Even as the likelihood of big-band success keeps shrinking, there are those who willingly laugh at the odds and stay true to their heart, which insists that they keep on swinging even when common sense says they would be better off pursuing other musical avenues. They can be found occupying small pockets of resistance in cities and towns from coast to coast, engaging in a labor of love that is no doubt intellectually and emotionally rewarding but can't possibly pay the bills.

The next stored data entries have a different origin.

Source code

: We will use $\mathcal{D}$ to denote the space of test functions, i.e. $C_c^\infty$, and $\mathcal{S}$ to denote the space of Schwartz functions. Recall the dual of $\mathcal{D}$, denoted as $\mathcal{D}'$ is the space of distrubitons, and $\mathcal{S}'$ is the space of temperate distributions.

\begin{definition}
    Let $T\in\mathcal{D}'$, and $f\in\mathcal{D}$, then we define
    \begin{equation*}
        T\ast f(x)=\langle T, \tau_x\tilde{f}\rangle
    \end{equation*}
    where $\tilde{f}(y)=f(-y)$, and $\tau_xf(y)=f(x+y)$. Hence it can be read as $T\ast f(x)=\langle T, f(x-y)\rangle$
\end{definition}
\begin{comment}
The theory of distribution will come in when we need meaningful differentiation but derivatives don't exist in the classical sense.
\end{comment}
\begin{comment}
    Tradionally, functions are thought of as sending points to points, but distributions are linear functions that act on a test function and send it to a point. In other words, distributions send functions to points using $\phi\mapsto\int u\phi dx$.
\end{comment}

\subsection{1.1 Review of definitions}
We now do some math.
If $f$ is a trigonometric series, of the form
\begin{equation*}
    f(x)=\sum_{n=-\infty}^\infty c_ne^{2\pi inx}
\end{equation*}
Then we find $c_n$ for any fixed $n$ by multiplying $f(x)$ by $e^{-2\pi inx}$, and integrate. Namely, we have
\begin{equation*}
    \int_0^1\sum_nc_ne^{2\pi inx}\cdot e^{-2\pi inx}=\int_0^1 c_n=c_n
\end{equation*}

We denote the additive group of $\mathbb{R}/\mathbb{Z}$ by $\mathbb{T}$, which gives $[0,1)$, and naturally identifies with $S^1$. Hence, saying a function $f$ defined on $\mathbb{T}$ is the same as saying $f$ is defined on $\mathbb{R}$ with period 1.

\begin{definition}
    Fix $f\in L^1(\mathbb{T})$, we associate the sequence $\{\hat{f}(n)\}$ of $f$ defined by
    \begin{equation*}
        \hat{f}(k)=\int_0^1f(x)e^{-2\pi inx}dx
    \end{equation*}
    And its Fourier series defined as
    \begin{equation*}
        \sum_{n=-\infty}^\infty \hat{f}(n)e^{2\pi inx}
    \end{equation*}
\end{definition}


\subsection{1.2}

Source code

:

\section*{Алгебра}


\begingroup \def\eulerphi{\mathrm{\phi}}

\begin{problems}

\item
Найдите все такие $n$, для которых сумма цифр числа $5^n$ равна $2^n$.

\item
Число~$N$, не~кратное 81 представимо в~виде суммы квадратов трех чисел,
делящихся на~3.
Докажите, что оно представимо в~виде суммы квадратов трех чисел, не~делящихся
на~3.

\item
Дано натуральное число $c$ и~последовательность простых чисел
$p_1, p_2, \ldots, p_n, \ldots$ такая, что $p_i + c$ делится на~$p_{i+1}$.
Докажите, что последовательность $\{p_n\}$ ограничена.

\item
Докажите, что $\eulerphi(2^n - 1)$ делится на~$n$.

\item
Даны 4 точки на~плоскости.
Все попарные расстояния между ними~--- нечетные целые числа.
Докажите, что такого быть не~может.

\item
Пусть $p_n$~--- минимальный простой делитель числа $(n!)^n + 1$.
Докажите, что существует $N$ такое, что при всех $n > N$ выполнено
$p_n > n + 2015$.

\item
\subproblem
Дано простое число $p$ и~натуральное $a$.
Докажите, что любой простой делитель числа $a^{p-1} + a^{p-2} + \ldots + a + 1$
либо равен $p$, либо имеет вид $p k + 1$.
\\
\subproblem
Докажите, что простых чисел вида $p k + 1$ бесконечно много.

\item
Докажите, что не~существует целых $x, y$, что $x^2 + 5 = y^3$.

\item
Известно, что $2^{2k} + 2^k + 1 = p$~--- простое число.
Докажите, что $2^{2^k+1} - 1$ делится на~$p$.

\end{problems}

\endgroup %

From time to time some of these groups come together, pool their resources and manage to record an album to display their talents and let those in other places know that jazz is alive and kicking in their little corner of the world. As a case in point, there is the Milwaukee Jazz Orchestra whose debut recording, Welcome to Swingsville!, serves as an admirable survey of the ensemble's prowess as well as a persuasive declaration that big bands haven't yet vanished from the scene in urban Wisconsin.
The MJO is the brainchild of saxophonist Curt Hanrahan, an alumnus of the University of North Texas' acclaimed One O'Clock Lab Band who is director of Jazz Studies at the University of Wisconsin-Milwaukee. For the recording, Hanrahan brought together a group of Milwaukee's finest sidemen (and women) including two members of his family, son Tim Hanrahan on bass and brother Warren Hanrahan on drums, then scrupulously mapped out a varied program that consists of two standards, three originals (two of them his own), Juan Tizol's venerable "Caravan" and a rare collaboration between Charlie Parker and Gil Evans, "Blues in C."
The result is an engaging session in which the orchestra performs respectably while the (unlisted) soloists are generally reliable and pleasing. Don Schamber's arrangement of "After You've Gone" is splendid, as are guitarist Steve Lewandowski's samba (or bossa) "Jocko" (on which he's the main soloist) and Hanrahan's lively "Imp" and bluesy "Seattle." That is certainly Sarah Fritchen's nimble soprano brightening "Imp" and doing likewise on Jack Carter's plain-spoken arrangement of "Caravan." Naming the trumpet soloists on Frank Loesser's "Brotherhood of Man" would be pure guesswork, so that's best left unsaid. Parker / Evans' "Blues" (with electric keyboard) shuffles along nicely and closes the album on a winning note. In sum, a sprightly studio session that proves above all that the art of swinging remains operative and well in Milwaukee.
After You’ve Gone; Jocko; Imp; Seattle; Caravan; Brotherhood of Man; Blues in C.
Curt Hanrahan: leader, tenor, soprano sax; Greg Garcia: trumpet; Russ Johnson: trumpet; Matt Antoniewicz: trumpet; John Rose: trumpet; Sara Fritchen: alto, soprano sax; Rosemary Walzer: alto sax; Eric Schoor: tenor sax; Kyle Seifert: tenor sax; Mike Pauers: baritone sax; Kyle Samuelson: trombone; Paul Brozowski: trombone; Adam McLimans: trombone; Shannon Alme: bass trombone; Jim Sodke: piano; Steve Lewandowski: guitar; Tim Hanrahan: bass (1, 5-7); Larry Tresp: bass (2-4); Warren Hanrahan: drums (1, 5-7), percussion (2-4); Brian Ford: drums (2-4), percussion (1, 5-7); Robert Larry: percussion.